CHICAGO Tue Aug 5, 2014 1:56pm EDT
Zoetis CEO Juan Ramon Alaix gives an interview following his company's IPO on the floor of the New York Stock Exchange, February 1, 2013.Credit: Reuters/Brendan McDermid
CHICAGO (Reuters) - Zoetis Inc, the world's largest animal-health company, plans to seek U.S. approval before the end of this year to sell its vaccine against a virus that has killed about 13 percent of the U.S. hog herd.
If approved, the new drug would rival the only vaccine available so far.
Zoetis, which was spun off from drugmaker Pfizer Inc last year, expects to ask the U.S. Department of Agriculture for a "conditional license" to sell its vaccine against Porcine Epidemic Diarrhea virus, or PEDv, Chief Executive Officer Juan Ramon Alaix told analysts during a quarterly earnings call on Tuesday.
The license would allow the company to sell the vaccine directly to hog farmers while it conducts further tests.
"There will be some limitations in terms of promotional activities, but not limitations in terms of selling the product to the market," he said.

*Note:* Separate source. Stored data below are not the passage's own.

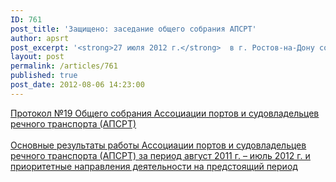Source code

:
 ```yaml
---
ID: 761
post_title: 'Защищено: заседание общего собрания АПСРТ'
author: apsrt
post_excerpt: '<strong>27 июля 2012 г.</strong>  в г. Ростов-на-Дону состоялось общее годовое собрание членов АПСРТ. Собрание прошло при поддержке ОАО «Ростовский	 порт». Протокол общего собрания, отчет дирекции АПСРТ &quot;О результатах работы  за период август 2011 г. – июль 2012 г.&quot; и приоритетные направления деятельности АПСРТ на предстоящий период прилагаются'
layout: post
permalink: /articles/761
published: true
post_date: 2012-08-06 14:23:00
---
```

<a href="http://www.apsrt.ru/docs/hr22.doc"><span style="text-decoration:underline;"> Протокол №19  Общего собрания Ассоциации портов и судовладельцев речного транспорта (АПСРТ) </span></a><br />
<br />
 <a href="http://www.apsrt.ru/docs/hr24.doc"><span style="text-decoration:underline;"> Основные результаты работы Ассоциации портов и судовладельцев речного транспорта (АПСРТ) за период август 2011 г. – июль 2012 г. и приоритетные направления деятельности на предстоящий период </span></a>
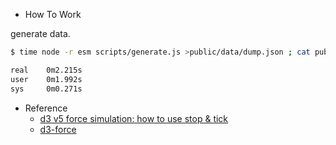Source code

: - How To Work

generate data.

```bash
$ time node -r esm scripts/generate.js >public/data/dump.json ; cat public/data/dump.json | jq '' | sponge public/data/dump.json

real    0m2.215s
user    0m1.992s
sys     0m0.271s
```

- Reference
  - [d3 v5 force simulation: how to use stop & tick](https://stackoverflow.com/a/55446065/15972569)
  - [d3-force](https://github.com/d3/d3-force)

The fast-moving virus has killed an estimated 8 million piglets since it was first identified in the United States last year, pushing U.S. pork prices to record highs.
Zoetis declined to provide details on the number of pigs the vaccine has been tested on, or on the results.
The USDA in June granted conditional approval to privately held Harrisvaccines to sell farmers the first vaccine against PEDv. Still, veterinarians have warned that outbreaks will likely surge this fall and winter because the virus thrives in cold weather.
The USDA declined to comment on Zoetis' plans.